TASK TO COMPLETE: The reply to the records below should contain exactly the lines from the line with "## 对收入差距的容忍度" through the line with "上文提到，1988年以来，我", and nothing besides.

··········

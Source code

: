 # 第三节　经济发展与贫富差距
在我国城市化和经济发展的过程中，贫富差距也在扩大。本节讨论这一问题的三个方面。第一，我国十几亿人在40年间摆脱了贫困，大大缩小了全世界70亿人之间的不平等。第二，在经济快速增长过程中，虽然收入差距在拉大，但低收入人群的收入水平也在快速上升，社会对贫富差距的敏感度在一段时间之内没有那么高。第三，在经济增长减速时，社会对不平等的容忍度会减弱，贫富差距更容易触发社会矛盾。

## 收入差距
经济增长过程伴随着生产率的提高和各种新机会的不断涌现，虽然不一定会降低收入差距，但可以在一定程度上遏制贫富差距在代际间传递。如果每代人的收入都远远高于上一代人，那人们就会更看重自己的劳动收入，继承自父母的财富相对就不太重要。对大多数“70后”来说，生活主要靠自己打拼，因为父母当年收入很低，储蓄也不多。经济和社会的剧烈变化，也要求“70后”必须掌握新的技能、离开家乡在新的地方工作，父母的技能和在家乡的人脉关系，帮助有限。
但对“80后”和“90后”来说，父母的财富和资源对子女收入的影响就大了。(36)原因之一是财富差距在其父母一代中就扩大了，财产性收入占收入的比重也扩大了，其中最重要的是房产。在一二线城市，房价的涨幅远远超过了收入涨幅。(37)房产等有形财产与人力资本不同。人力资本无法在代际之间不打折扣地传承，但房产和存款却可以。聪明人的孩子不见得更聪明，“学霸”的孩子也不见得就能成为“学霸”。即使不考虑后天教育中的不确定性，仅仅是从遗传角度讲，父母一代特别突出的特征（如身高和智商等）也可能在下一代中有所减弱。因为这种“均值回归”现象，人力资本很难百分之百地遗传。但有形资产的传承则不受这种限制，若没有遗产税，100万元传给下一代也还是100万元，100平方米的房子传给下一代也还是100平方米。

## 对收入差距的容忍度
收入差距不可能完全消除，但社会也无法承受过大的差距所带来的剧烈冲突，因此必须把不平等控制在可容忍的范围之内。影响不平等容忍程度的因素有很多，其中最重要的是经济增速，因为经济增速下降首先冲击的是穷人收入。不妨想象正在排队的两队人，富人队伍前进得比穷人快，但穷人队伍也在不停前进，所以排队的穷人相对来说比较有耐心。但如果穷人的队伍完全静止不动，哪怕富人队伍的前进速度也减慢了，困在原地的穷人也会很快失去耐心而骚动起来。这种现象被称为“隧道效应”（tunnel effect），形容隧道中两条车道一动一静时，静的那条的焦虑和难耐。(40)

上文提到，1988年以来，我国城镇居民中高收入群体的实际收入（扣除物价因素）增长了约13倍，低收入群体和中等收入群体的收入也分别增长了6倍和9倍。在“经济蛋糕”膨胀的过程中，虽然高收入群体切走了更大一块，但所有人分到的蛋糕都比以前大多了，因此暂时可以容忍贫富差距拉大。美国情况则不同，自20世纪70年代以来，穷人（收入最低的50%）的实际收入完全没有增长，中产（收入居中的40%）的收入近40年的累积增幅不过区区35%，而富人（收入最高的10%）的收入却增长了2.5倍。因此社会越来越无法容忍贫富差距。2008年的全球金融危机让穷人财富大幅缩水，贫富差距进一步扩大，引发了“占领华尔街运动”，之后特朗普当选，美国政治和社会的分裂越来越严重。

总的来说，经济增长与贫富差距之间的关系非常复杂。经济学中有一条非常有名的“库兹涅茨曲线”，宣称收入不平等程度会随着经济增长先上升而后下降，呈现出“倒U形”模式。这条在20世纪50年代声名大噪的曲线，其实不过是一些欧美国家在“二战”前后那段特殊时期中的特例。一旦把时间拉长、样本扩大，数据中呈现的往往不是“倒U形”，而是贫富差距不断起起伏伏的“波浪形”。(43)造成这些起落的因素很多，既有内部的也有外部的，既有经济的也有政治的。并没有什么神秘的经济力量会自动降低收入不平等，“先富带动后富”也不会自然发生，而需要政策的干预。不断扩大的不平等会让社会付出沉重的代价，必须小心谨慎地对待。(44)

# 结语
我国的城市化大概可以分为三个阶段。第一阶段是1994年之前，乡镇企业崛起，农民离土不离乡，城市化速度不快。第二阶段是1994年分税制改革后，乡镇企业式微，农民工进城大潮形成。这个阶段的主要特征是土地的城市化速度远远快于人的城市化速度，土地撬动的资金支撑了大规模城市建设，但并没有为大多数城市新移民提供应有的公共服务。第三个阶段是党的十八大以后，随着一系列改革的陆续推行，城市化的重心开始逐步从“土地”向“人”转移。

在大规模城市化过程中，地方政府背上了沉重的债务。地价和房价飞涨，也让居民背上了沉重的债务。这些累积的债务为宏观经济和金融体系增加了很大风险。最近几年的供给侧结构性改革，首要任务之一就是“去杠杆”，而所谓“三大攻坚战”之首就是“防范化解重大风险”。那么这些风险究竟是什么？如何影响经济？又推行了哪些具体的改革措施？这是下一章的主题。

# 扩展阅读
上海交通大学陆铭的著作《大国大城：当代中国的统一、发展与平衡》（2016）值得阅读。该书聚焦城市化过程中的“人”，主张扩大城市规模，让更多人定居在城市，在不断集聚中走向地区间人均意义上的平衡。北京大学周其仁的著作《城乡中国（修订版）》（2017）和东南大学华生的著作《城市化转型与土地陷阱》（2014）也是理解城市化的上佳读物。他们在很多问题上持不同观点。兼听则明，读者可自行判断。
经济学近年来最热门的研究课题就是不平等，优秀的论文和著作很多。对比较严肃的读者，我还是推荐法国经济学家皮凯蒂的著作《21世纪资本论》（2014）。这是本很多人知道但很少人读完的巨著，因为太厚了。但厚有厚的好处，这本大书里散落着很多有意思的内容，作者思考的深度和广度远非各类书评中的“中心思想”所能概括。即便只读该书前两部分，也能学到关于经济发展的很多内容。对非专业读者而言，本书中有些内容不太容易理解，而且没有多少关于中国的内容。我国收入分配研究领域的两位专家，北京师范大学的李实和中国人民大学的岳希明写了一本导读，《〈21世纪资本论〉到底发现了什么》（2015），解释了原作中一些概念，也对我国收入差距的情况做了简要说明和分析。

··········

REPLY:
## 对收入差距的容忍度
收入差距不可能完全消除，但社会也无法承受过大的差距所带来的剧烈冲突，因此必须把不平等控制在可容忍的范围之内。影响不平等容忍程度的因素有很多，其中最重要的是经济增速，因为经济增速下降首先冲击的是穷人收入。不妨想象正在排队的两队人，富人队伍前进得比穷人快，但穷人队伍也在不停前进，所以排队的穷人相对来说比较有耐心。但如果穷人的队伍完全静止不动，哪怕富人队伍的前进速度也减慢了，困在原地的穷人也会很快失去耐心而骚动起来。这种现象被称为“隧道效应”（tunnel effect），形容隧道中两条车道一动一静时，静的那条的焦虑和难耐。(40)

上文提到，1988年以来，我国城镇居民中高收入群体的实际收入（扣除物价因素）增长了约13倍，低收入群体和中等收入群体的收入也分别增长了6倍和9倍。在“经济蛋糕”膨胀的过程中，虽然高收入群体切走了更大一块，但所有人分到的蛋糕都比以前大多了，因此暂时可以容忍贫富差距拉大。美国情况则不同，自20世纪70年代以来，穷人（收入最低的50%）的实际收入完全没有增长，中产（收入居中的40%）的收入近40年的累积增幅不过区区35%，而富人（收入最高的10%）的收入却增长了2.5倍。因此社会越来越无法容忍贫富差距。2008年的全球金融危机让穷人财富大幅缩水，贫富差距进一步扩大，引发了“占领华尔街运动”，之后特朗普当选，美国政治和社会的分裂越来越严重。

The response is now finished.